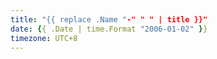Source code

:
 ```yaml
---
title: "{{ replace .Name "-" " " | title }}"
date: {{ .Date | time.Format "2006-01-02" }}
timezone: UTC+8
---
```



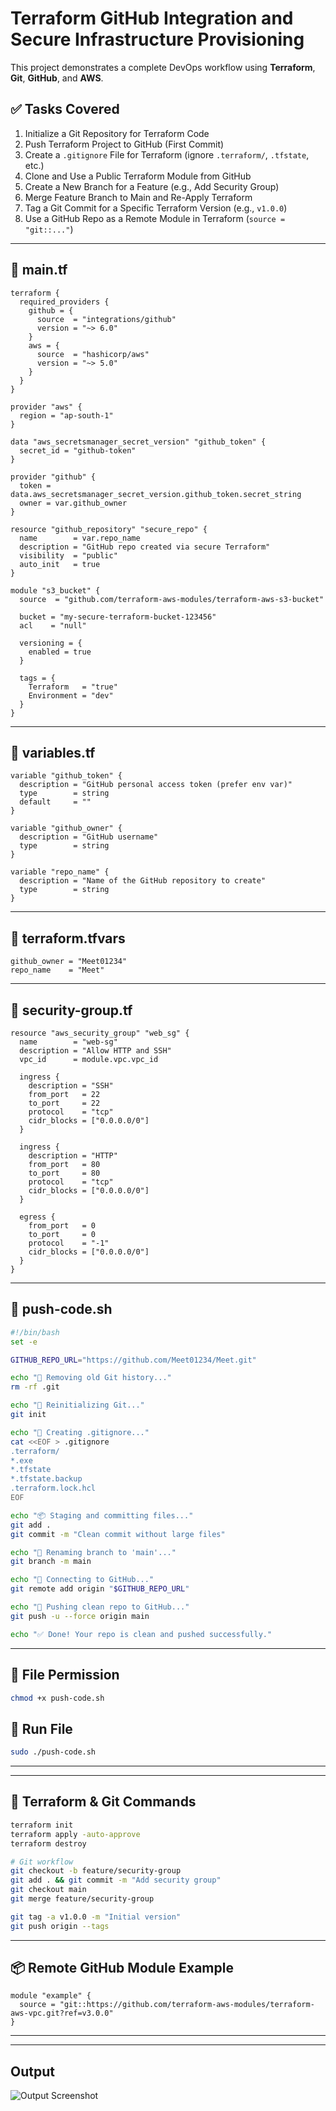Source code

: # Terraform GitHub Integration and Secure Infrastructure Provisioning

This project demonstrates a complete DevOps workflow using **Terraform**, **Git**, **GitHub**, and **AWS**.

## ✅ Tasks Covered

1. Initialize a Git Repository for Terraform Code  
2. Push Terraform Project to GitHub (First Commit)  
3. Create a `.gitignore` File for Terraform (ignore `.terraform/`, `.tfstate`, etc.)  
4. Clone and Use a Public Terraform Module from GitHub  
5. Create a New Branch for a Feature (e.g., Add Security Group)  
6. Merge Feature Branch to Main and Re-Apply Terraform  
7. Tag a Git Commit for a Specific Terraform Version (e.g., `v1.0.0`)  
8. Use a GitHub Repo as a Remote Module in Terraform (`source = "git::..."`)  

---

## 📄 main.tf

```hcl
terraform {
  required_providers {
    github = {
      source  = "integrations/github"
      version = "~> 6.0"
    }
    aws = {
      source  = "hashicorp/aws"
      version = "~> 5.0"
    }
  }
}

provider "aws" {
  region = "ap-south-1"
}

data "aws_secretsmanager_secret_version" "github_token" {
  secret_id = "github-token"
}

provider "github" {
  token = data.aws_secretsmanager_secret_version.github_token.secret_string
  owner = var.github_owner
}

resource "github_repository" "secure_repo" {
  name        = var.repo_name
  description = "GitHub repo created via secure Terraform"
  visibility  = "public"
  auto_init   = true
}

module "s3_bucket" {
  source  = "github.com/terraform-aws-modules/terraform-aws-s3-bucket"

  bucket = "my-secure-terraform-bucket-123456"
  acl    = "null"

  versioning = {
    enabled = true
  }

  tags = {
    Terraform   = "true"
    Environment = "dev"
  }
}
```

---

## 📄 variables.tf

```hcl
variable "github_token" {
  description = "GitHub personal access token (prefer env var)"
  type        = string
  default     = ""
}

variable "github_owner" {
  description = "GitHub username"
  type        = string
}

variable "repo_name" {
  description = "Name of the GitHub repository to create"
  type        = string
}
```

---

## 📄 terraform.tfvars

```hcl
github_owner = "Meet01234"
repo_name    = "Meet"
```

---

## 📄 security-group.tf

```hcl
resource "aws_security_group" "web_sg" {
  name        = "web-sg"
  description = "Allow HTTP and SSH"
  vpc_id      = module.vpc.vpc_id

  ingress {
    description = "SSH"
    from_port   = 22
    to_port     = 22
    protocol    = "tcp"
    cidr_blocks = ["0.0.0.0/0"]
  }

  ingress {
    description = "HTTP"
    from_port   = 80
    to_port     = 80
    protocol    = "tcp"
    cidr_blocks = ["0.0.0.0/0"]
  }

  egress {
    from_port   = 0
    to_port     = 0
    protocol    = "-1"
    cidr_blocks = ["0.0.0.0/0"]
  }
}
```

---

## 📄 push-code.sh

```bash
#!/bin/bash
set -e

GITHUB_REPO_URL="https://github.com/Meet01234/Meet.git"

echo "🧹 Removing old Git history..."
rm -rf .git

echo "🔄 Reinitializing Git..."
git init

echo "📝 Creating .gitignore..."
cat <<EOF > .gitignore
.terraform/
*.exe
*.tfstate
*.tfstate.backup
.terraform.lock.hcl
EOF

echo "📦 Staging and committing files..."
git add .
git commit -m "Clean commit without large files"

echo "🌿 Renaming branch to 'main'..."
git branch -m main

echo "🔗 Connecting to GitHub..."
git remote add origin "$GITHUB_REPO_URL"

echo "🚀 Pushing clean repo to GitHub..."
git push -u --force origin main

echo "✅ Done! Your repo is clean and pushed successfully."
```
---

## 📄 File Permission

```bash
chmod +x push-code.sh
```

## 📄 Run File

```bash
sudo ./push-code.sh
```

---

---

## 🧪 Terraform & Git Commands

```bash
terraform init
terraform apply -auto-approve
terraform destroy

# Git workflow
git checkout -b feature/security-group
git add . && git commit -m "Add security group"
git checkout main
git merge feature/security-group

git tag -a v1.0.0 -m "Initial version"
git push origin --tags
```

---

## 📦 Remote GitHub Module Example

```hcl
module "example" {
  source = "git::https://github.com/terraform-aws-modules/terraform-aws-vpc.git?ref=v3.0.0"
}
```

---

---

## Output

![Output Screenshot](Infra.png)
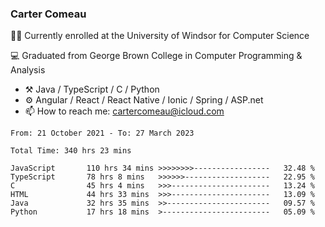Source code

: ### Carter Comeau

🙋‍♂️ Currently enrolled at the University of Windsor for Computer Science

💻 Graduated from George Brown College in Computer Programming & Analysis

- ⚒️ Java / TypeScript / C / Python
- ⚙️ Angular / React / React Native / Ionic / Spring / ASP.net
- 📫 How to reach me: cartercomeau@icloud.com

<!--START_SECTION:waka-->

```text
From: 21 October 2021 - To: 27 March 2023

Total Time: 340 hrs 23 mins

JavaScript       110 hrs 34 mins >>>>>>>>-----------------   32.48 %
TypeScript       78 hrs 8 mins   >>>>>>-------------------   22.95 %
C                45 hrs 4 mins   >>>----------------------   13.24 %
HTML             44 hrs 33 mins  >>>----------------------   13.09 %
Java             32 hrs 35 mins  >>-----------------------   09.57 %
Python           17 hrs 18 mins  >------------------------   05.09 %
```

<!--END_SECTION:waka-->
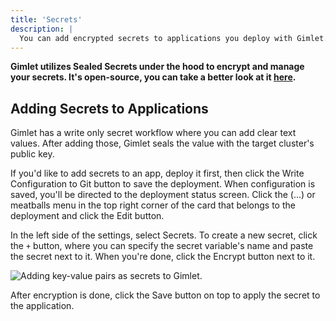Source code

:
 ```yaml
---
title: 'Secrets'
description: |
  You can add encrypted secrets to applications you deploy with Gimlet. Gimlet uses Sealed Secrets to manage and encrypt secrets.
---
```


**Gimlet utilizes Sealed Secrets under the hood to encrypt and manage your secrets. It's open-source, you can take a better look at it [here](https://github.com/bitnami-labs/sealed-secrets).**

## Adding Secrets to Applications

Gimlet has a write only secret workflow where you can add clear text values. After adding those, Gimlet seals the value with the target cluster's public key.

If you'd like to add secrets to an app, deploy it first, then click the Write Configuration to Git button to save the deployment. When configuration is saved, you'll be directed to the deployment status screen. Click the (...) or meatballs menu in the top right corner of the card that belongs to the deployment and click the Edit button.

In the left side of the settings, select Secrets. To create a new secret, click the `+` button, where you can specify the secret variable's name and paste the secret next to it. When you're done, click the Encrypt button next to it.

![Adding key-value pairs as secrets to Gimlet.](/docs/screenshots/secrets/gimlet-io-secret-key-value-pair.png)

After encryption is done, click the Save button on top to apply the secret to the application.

################

**INSTRUCTIONS TO FOLLOW**
Repeat the material exactly, without images.

**RESPONSE TO THE EXERCISE**
Source code

:
 ```yaml
---
title: "{{ replace .Name "-" " " | title }}"
date: {{ .Date | time.Format "2006-01-02" }}
timezone: UTC+8
---
```



Source code

: # Terraform GitHub Integration and Secure Infrastructure Provisioning

This project demonstrates a complete DevOps workflow using **Terraform**, **Git**, **GitHub**, and **AWS**.

## ✅ Tasks Covered

1. Initialize a Git Repository for Terraform Code  
2. Push Terraform Project to GitHub (First Commit)  
3. Create a `.gitignore` File for Terraform (ignore `.terraform/`, `.tfstate`, etc.)  
4. Clone and Use a Public Terraform Module from GitHub  
5. Create a New Branch for a Feature (e.g., Add Security Group)  
6. Merge Feature Branch to Main and Re-Apply Terraform  
7. Tag a Git Commit for a Specific Terraform Version (e.g., `v1.0.0`)  
8. Use a GitHub Repo as a Remote Module in Terraform (`source = "git::..."`)  

---

## 📄 main.tf

```hcl
terraform {
  required_providers {
    github = {
      source  = "integrations/github"
      version = "~> 6.0"
    }
    aws = {
      source  = "hashicorp/aws"
      version = "~> 5.0"
    }
  }
}

provider "aws" {
  region = "ap-south-1"
}

data "aws_secretsmanager_secret_version" "github_token" {
  secret_id = "github-token"
}

provider "github" {
  token = data.aws_secretsmanager_secret_version.github_token.secret_string
  owner = var.github_owner
}

resource "github_repository" "secure_repo" {
  name        = var.repo_name
  description = "GitHub repo created via secure Terraform"
  visibility  = "public"
  auto_init   = true
}

module "s3_bucket" {
  source  = "github.com/terraform-aws-modules/terraform-aws-s3-bucket"

  bucket = "my-secure-terraform-bucket-123456"
  acl    = "null"

  versioning = {
    enabled = true
  }

  tags = {
    Terraform   = "true"
    Environment = "dev"
  }
}
```

---

## 📄 variables.tf

```hcl
variable "github_token" {
  description = "GitHub personal access token (prefer env var)"
  type        = string
  default     = ""
}

variable "github_owner" {
  description = "GitHub username"
  type        = string
}

variable "repo_name" {
  description = "Name of the GitHub repository to create"
  type        = string
}
```

---

## 📄 terraform.tfvars

```hcl
github_owner = "Meet01234"
repo_name    = "Meet"
```

---

## 📄 security-group.tf

```hcl
resource "aws_security_group" "web_sg" {
  name        = "web-sg"
  description = "Allow HTTP and SSH"
  vpc_id      = module.vpc.vpc_id

  ingress {
    description = "SSH"
    from_port   = 22
    to_port     = 22
    protocol    = "tcp"
    cidr_blocks = ["0.0.0.0/0"]
  }

  ingress {
    description = "HTTP"
    from_port   = 80
    to_port     = 80
    protocol    = "tcp"
    cidr_blocks = ["0.0.0.0/0"]
  }

  egress {
    from_port   = 0
    to_port     = 0
    protocol    = "-1"
    cidr_blocks = ["0.0.0.0/0"]
  }
}
```

---

## 📄 push-code.sh

```bash
#!/bin/bash
set -e

GITHUB_REPO_URL="https://github.com/Meet01234/Meet.git"

echo "🧹 Removing old Git history..."
rm -rf .git

echo "🔄 Reinitializing Git..."
git init

echo "📝 Creating .gitignore..."
cat <<EOF > .gitignore
.terraform/
*.exe
*.tfstate
*.tfstate.backup
.terraform.lock.hcl
EOF

echo "📦 Staging and committing files..."
git add .
git commit -m "Clean commit without large files"

echo "🌿 Renaming branch to 'main'..."
git branch -m main

echo "🔗 Connecting to GitHub..."
git remote add origin "$GITHUB_REPO_URL"

echo "🚀 Pushing clean repo to GitHub..."
git push -u --force origin main

echo "✅ Done! Your repo is clean and pushed successfully."
```
---

## 📄 File Permission

```bash
chmod +x push-code.sh
```

## 📄 Run File

```bash
sudo ./push-code.sh
```

---

---

## 🧪 Terraform & Git Commands

```bash
terraform init
terraform apply -auto-approve
terraform destroy

# Git workflow
git checkout -b feature/security-group
git add . && git commit -m "Add security group"
git checkout main
git merge feature/security-group

git tag -a v1.0.0 -m "Initial version"
git push origin --tags
```

---

## 📦 Remote GitHub Module Example

```hcl
module "example" {
  source = "git::https://github.com/terraform-aws-modules/terraform-aws-vpc.git?ref=v3.0.0"
}
```

---

---

## Output

![Output Screenshot](Infra.png)
Source code

: ### Carter Comeau

🙋‍♂️ Currently enrolled at the University of Windsor for Computer Science

💻 Graduated from George Brown College in Computer Programming & Analysis

- ⚒️ Java / TypeScript / C / Python
- ⚙️ Angular / React / React Native / Ionic / Spring / ASP.net
- 📫 How to reach me: cartercomeau@icloud.com

<!--START_SECTION:waka-->

```text
From: 21 October 2021 - To: 27 March 2023

Total Time: 340 hrs 23 mins

JavaScript       110 hrs 34 mins >>>>>>>>-----------------   32.48 %
TypeScript       78 hrs 8 mins   >>>>>>-------------------   22.95 %
C                45 hrs 4 mins   >>>----------------------   13.24 %
HTML             44 hrs 33 mins  >>>----------------------   13.09 %
Java             32 hrs 35 mins  >>-----------------------   09.57 %
Python           17 hrs 18 mins  >------------------------   05.09 %
```

<!--END_SECTION:waka-->
Source code

:
 ```yaml
---
title: 'Secrets'
description: |
  You can add encrypted secrets to applications you deploy with Gimlet. Gimlet uses Sealed Secrets to manage and encrypt secrets.
---
```


**Gimlet utilizes Sealed Secrets under the hood to encrypt and manage your secrets. It's open-source, you can take a better look at it [here](https://github.com/bitnami-labs/sealed-secrets).**

## Adding Secrets to Applications

Gimlet has a write only secret workflow where you can add clear text values. After adding those, Gimlet seals the value with the target cluster's public key.

If you'd like to add secrets to an app, deploy it first, then click the Write Configuration to Git button to save the deployment. When configuration is saved, you'll be directed to the deployment status screen. Click the (...) or meatballs menu in the top right corner of the card that belongs to the deployment and click the Edit button.

In the left side of the settings, select Secrets. To create a new secret, click the `+` button, where you can specify the secret variable's name and paste the secret next to it. When you're done, click the Encrypt button next to it.

![Adding key-value pairs as secrets to Gimlet.](/docs/screenshots/secrets/gimlet-io-secret-key-value-pair.png)

After encryption is done, click the Save button on top to apply the secret to the application.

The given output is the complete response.